◆ TASK: Repeat the data exactly. Pictures are not part of the copy.

◆ Data items:

::::

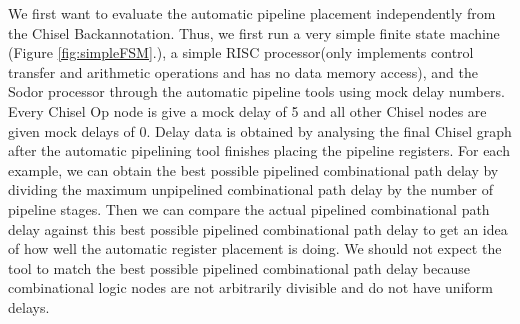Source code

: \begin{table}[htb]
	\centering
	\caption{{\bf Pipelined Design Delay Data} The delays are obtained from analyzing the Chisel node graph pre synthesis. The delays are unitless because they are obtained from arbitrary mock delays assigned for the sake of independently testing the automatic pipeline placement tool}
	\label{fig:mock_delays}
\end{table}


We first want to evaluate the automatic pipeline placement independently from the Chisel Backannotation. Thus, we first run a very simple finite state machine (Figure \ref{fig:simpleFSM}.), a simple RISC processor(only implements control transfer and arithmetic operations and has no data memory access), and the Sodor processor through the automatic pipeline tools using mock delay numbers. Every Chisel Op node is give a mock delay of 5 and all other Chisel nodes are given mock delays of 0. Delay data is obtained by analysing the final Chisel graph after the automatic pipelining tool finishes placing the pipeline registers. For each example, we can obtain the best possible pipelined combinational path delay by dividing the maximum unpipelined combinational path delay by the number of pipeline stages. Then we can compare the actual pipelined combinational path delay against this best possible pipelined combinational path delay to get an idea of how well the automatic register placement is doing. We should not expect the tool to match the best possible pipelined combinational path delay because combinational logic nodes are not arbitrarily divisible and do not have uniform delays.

::::

◆ SOLUTION TO THE EXERCISE:
Source code

: \begin{table}[htb]
	\centering
	\caption{{\bf Pipelined Design Delay Data} The delays are obtained from analyzing the Chisel node graph pre synthesis. The delays are unitless because they are obtained from arbitrary mock delays assigned for the sake of independently testing the automatic pipeline placement tool}
	\label{fig:mock_delays}
\end{table}


We first want to evaluate the automatic pipeline placement independently from the Chisel Backannotation. Thus, we first run a very simple finite state machine (Figure \ref{fig:simpleFSM}.), a simple RISC processor(only implements control transfer and arithmetic operations and has no data memory access), and the Sodor processor through the automatic pipeline tools using mock delay numbers. Every Chisel Op node is give a mock delay of 5 and all other Chisel nodes are given mock delays of 0. Delay data is obtained by analysing the final Chisel graph after the automatic pipelining tool finishes placing the pipeline registers. For each example, we can obtain the best possible pipelined combinational path delay by dividing the maximum unpipelined combinational path delay by the number of pipeline stages. Then we can compare the actual pipelined combinational path delay against this best possible pipelined combinational path delay to get an idea of how well the automatic register placement is doing. We should not expect the tool to match the best possible pipelined combinational path delay because combinational logic nodes are not arbitrarily divisible and do not have uniform delays.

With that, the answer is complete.